◆ Assignment: Your answer must be a word-for-word copy of the listing, with all pictures excluded.

◆ Exercise inputs:

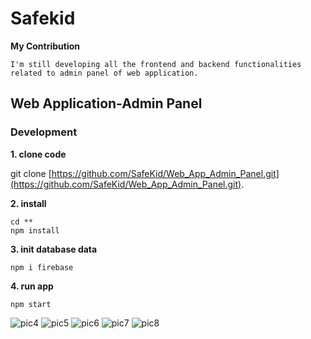# Safekid 

**My Contribution**
```
I'm still developing all the frontend and backend functionalities related to admin panel of web application. 
```

## Web Application-Admin Panel

### Development

**1. clone code**

git clone [https://github.com/SafeKid/Web_App_Admin_Panel.git](https://github.com/SafeKid/Web_App_Admin_Panel.git).


**2. install**
```
cd **
npm install
```

**3. init database data**
```
npm i firebase
```

**4. run app**
```
npm start
```

![pic4](https://user-images.githubusercontent.com/54970999/89724448-adecb000-da20-11ea-8790-3313d8c0e6aa.PNG)
![pic5](https://user-images.githubusercontent.com/54970999/89724453-b0e7a080-da20-11ea-9819-863be5a8a9b8.PNG)
![pic6](https://user-images.githubusercontent.com/54970999/89724467-0328c180-da21-11ea-8dde-caed3bbc313f.PNG)
![pic7](https://user-images.githubusercontent.com/54970999/89724454-b349fa80-da20-11ea-827f-fe62c53adc40.PNG)
![pic8](https://user-images.githubusercontent.com/54970999/89724457-b6dd8180-da20-11ea-8669-23a77fee542d.PNG)
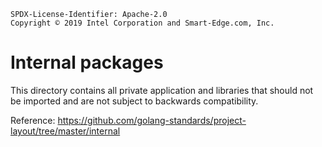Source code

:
 ```text
SPDX-License-Identifier: Apache-2.0
Copyright © 2019 Intel Corporation and Smart-Edge.com, Inc.
```

# Internal packages
This directory contains all private application and libraries that should not be imported and are not subject to backwards compatibility.

Reference: https://github.com/golang-standards/project-layout/tree/master/internal
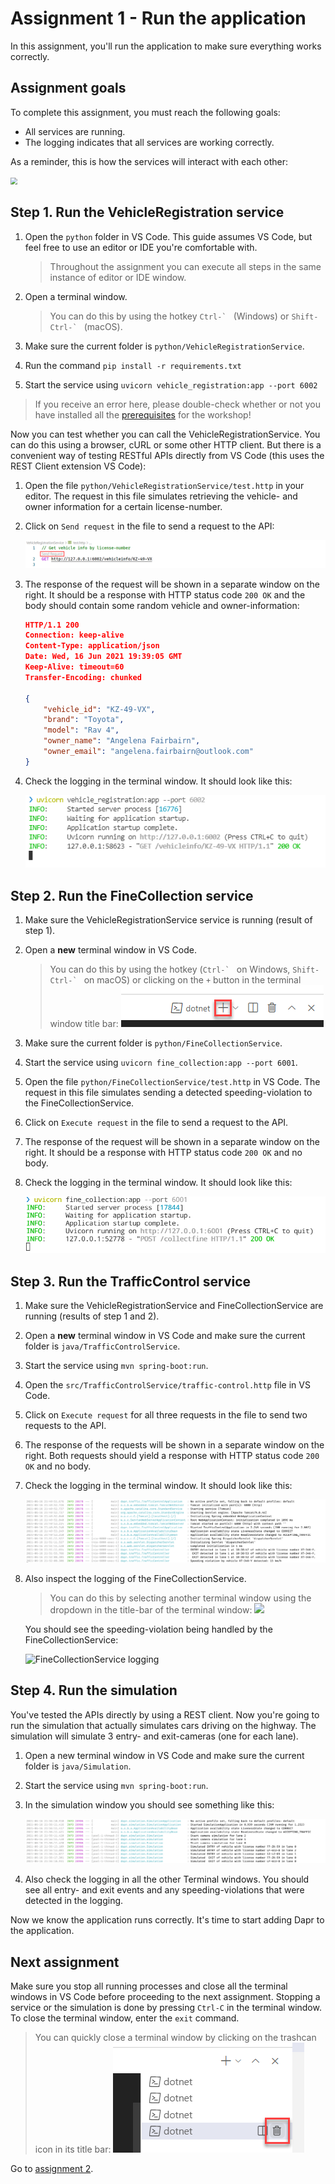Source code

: # Assignment 1 - Run the application

In this assignment, you'll run the application to make sure everything works correctly.

## Assignment goals

To complete this assignment, you must reach the following goals:

- All services are running.
- The logging indicates that all services are working correctly.

As a reminder, this is how the services will interact with each other:

<img src="../img/services.png" style="zoom: 67%;" />

## Step 1. Run the VehicleRegistration service

1. Open the `python` folder in VS Code. This guide assumes VS Code, but feel free to use an editor or IDE you're comfortable with.

   > Throughout the assignment you can execute all steps in the same instance of editor or IDE window.

2. Open a terminal window.

   > You can do this by using the hotkey ``Ctrl-` `` (Windows) or ``Shift-Ctrl-` `` (macOS).

3. Make sure the current folder is `python/VehicleRegistrationService`.

4. Run the command `pip install -r requirements.txt`
5. Start the service using `uvicorn vehicle_registration:app --port 6002`

> If you receive an error here, please double-check whether or not you have installed all the [prerequisites](../README.md#Prerequisites) for the workshop!

Now you can test whether you can call the VehicleRegistrationService. You can do this using a browser, cURL or some other HTTP client. But there is a convenient way of testing RESTful APIs directly from VS Code (this uses the REST Client extension VS Code):

1. Open the file `python/VehicleRegistrationService/test.http` in your editor. The request in this file simulates retrieving the vehicle- and owner information for a certain license-number.

1. Click on `Send request` in the file to send a request to the API:

   ![REST client](img/rest-client.png)

1. The response of the request will be shown in a separate window on the right. It should be a response with HTTP status code `200 OK` and the body should contain some random vehicle and owner-information:

   ```json
   HTTP/1.1 200 
   Connection: keep-alive
   Content-Type: application/json
   Date: Wed, 16 Jun 2021 19:39:05 GMT
   Keep-Alive: timeout=60
   Transfer-Encoding: chunked
   
   {
       "vehicle_id": "KZ-49-VX",
       "brand": "Toyota",
       "model": "Rav 4",
       "owner_name": "Angelena Fairbairn",
       "owner_email": "angelena.fairbairn@outlook.com"
   }
   ```

1. Check the logging in the terminal window. It should look like this:

   ![VehicleRegistrationService logging](img/logging-vehicleregistrationservice-python.png)

## Step 2. Run the FineCollection service

1. Make sure the VehicleRegistrationService service is running (result of step 1).

1. Open a **new** terminal window in VS Code.

   > You can do this by using the hotkey (``Ctrl-` `` on Windows, ``Shift-Ctrl-` `` on macOS) or clicking on the `+` button in the terminal window title bar:
   > ![](img/terminal-new.png)

1. Make sure the current folder is `python/FineCollectionService`.

1. Start the service using `uvicorn fine_collection:app --port 6001`.

1. Open the file `python/FineCollectionService/test.http` in VS Code. The request in this file simulates sending a detected speeding-violation to the FineCollectionService.

1. Click on `Execute request` in the file to send a request to the API.

1. The response of the request will be shown in a separate window on the right. It should be a response with HTTP status code `200 OK` and no body.

1. Check the logging in the terminal window. It should look like this:

   ![FineCollectionService logging](img/logging-finecollectionservice-python.png)

## Step 3. Run the TrafficControl service

1. Make sure the VehicleRegistrationService and FineCollectionService are running (results of step 1 and 2).

1. Open a **new** terminal window in VS Code and make sure the current folder is `java/TrafficControlService`.

1. Start the service using `mvn spring-boot:run`.

1. Open the `src/TrafficControlService/traffic-control.http` file in VS Code.

1. Click on `Execute request` for all three requests in the file to send two requests to the API.

1. The response of the requests will be shown in a separate window on the right. Both requests should yield a response with HTTP status code `200 OK` and no body.

1. Check the logging in the terminal window. It should look like this:

   ![TrafficControlService logging](img/logging-trafficcontrolservice-java.png)

1. Also inspect the logging of the FineCollectionService.

   > You can do this by selecting another terminal window using the dropdown in the title-bar of the terminal window:
   > ![](img/terminal-dropdown.png)

   You should see the speeding-violation being handled by the FineCollectionService:

   ![FineCollectionService logging](img/logging-finecollectionservice.png)

## Step 4. Run the simulation

You've tested the APIs directly by using a REST client. Now you're going to run the simulation that actually simulates cars driving on the highway. The simulation will simulate 3 entry- and exit-cameras (one for each lane).

1. Open a new terminal window in VS Code and make sure the current folder is `java/Simulation`.

1. Start the service using `mvn spring-boot:run`.

1. In the simulation window you should see something like this:

   ![](img/logging-simulation-java.png)

1. Also check the logging in all the other Terminal windows. You should see all entry- and exit events and any speeding-violations that were detected in the logging.

Now we know the application runs correctly. It's time to start adding Dapr to the application.

## Next assignment

Make sure you stop all running processes and close all the terminal windows in VS Code before proceeding to the next assignment. Stopping a service or the simulation is done by pressing `Ctrl-C` in the terminal window. To close the terminal window, enter the `exit` command.

> You can quickly close a terminal window by clicking on the trashcan icon in its title bar:
> ![](img/terminal-trashcan.png)

Go to [assignment 2](../Assignment02/README.md).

◆ Exercise solution:
# Safekid 

**My Contribution**
```
I'm still developing all the frontend and backend functionalities related to admin panel of web application. 
```

## Web Application-Admin Panel

### Development

**1. clone code**

git clone [https://github.com/SafeKid/Web_App_Admin_Panel.git](https://github.com/SafeKid/Web_App_Admin_Panel.git).


**2. install**
```
cd **
npm install
```

**3. init database data**
```
npm i firebase
```

**4. run app**
```
npm start
```

![pic4](https://user-images.githubusercontent.com/54970999/89724448-adecb000-da20-11ea-8790-3313d8c0e6aa.PNG)
![pic5](https://user-images.githubusercontent.com/54970999/89724453-b0e7a080-da20-11ea-9819-863be5a8a9b8.PNG)
![pic6](https://user-images.githubusercontent.com/54970999/89724467-0328c180-da21-11ea-8dde-caed3bbc313f.PNG)
![pic7](https://user-images.githubusercontent.com/54970999/89724454-b349fa80-da20-11ea-827f-fe62c53adc40.PNG)
![pic8](https://user-images.githubusercontent.com/54970999/89724457-b6dd8180-da20-11ea-8669-23a77fee542d.PNG)
Source code

:
 ```text
SPDX-License-Identifier: Apache-2.0
Copyright © 2019 Intel Corporation and Smart-Edge.com, Inc.
```

# Internal packages
This directory contains all private application and libraries that should not be imported and are not subject to backwards compatibility.

Reference: https://github.com/golang-standards/project-layout/tree/master/internal
Source code

: # Assignment 1 - Run the application

In this assignment, you'll run the application to make sure everything works correctly.

## Assignment goals

To complete this assignment, you must reach the following goals:

- All services are running.
- The logging indicates that all services are working correctly.

As a reminder, this is how the services will interact with each other:

<img src="../img/services.png" style="zoom: 67%;" />

## Step 1. Run the VehicleRegistration service

1. Open the `python` folder in VS Code. This guide assumes VS Code, but feel free to use an editor or IDE you're comfortable with.

   > Throughout the assignment you can execute all steps in the same instance of editor or IDE window.

2. Open a terminal window.

   > You can do this by using the hotkey ``Ctrl-` `` (Windows) or ``Shift-Ctrl-` `` (macOS).

3. Make sure the current folder is `python/VehicleRegistrationService`.

4. Run the command `pip install -r requirements.txt`
5. Start the service using `uvicorn vehicle_registration:app --port 6002`

> If you receive an error here, please double-check whether or not you have installed all the [prerequisites](../README.md#Prerequisites) for the workshop!

Now you can test whether you can call the VehicleRegistrationService. You can do this using a browser, cURL or some other HTTP client. But there is a convenient way of testing RESTful APIs directly from VS Code (this uses the REST Client extension VS Code):

1. Open the file `python/VehicleRegistrationService/test.http` in your editor. The request in this file simulates retrieving the vehicle- and owner information for a certain license-number.

1. Click on `Send request` in the file to send a request to the API:

   ![REST client](img/rest-client.png)

1. The response of the request will be shown in a separate window on the right. It should be a response with HTTP status code `200 OK` and the body should contain some random vehicle and owner-information:

   ```json
   HTTP/1.1 200 
   Connection: keep-alive
   Content-Type: application/json
   Date: Wed, 16 Jun 2021 19:39:05 GMT
   Keep-Alive: timeout=60
   Transfer-Encoding: chunked
   
   {
       "vehicle_id": "KZ-49-VX",
       "brand": "Toyota",
       "model": "Rav 4",
       "owner_name": "Angelena Fairbairn",
       "owner_email": "angelena.fairbairn@outlook.com"
   }
   ```

1. Check the logging in the terminal window. It should look like this:

   ![VehicleRegistrationService logging](img/logging-vehicleregistrationservice-python.png)

## Step 2. Run the FineCollection service

1. Make sure the VehicleRegistrationService service is running (result of step 1).

1. Open a **new** terminal window in VS Code.

   > You can do this by using the hotkey (``Ctrl-` `` on Windows, ``Shift-Ctrl-` `` on macOS) or clicking on the `+` button in the terminal window title bar:
   > ![](img/terminal-new.png)

1. Make sure the current folder is `python/FineCollectionService`.

1. Start the service using `uvicorn fine_collection:app --port 6001`.

1. Open the file `python/FineCollectionService/test.http` in VS Code. The request in this file simulates sending a detected speeding-violation to the FineCollectionService.

1. Click on `Execute request` in the file to send a request to the API.

1. The response of the request will be shown in a separate window on the right. It should be a response with HTTP status code `200 OK` and no body.

1. Check the logging in the terminal window. It should look like this:

   ![FineCollectionService logging](img/logging-finecollectionservice-python.png)

## Step 3. Run the TrafficControl service

1. Make sure the VehicleRegistrationService and FineCollectionService are running (results of step 1 and 2).

1. Open a **new** terminal window in VS Code and make sure the current folder is `java/TrafficControlService`.

1. Start the service using `mvn spring-boot:run`.

1. Open the `src/TrafficControlService/traffic-control.http` file in VS Code.

1. Click on `Execute request` for all three requests in the file to send two requests to the API.

1. The response of the requests will be shown in a separate window on the right. Both requests should yield a response with HTTP status code `200 OK` and no body.

1. Check the logging in the terminal window. It should look like this:

   ![TrafficControlService logging](img/logging-trafficcontrolservice-java.png)

1. Also inspect the logging of the FineCollectionService.

   > You can do this by selecting another terminal window using the dropdown in the title-bar of the terminal window:
   > ![](img/terminal-dropdown.png)

   You should see the speeding-violation being handled by the FineCollectionService:

   ![FineCollectionService logging](img/logging-finecollectionservice.png)

## Step 4. Run the simulation

You've tested the APIs directly by using a REST client. Now you're going to run the simulation that actually simulates cars driving on the highway. The simulation will simulate 3 entry- and exit-cameras (one for each lane).

1. Open a new terminal window in VS Code and make sure the current folder is `java/Simulation`.

1. Start the service using `mvn spring-boot:run`.

1. In the simulation window you should see something like this:

   ![](img/logging-simulation-java.png)

1. Also check the logging in all the other Terminal windows. You should see all entry- and exit events and any speeding-violations that were detected in the logging.

Now we know the application runs correctly. It's time to start adding Dapr to the application.

## Next assignment

Make sure you stop all running processes and close all the terminal windows in VS Code before proceeding to the next assignment. Stopping a service or the simulation is done by pressing `Ctrl-C` in the terminal window. To close the terminal window, enter the `exit` command.

> You can quickly close a terminal window by clicking on the trashcan icon in its title bar:
> ![](img/terminal-trashcan.png)

Go to [assignment 2](../Assignment02/README.md).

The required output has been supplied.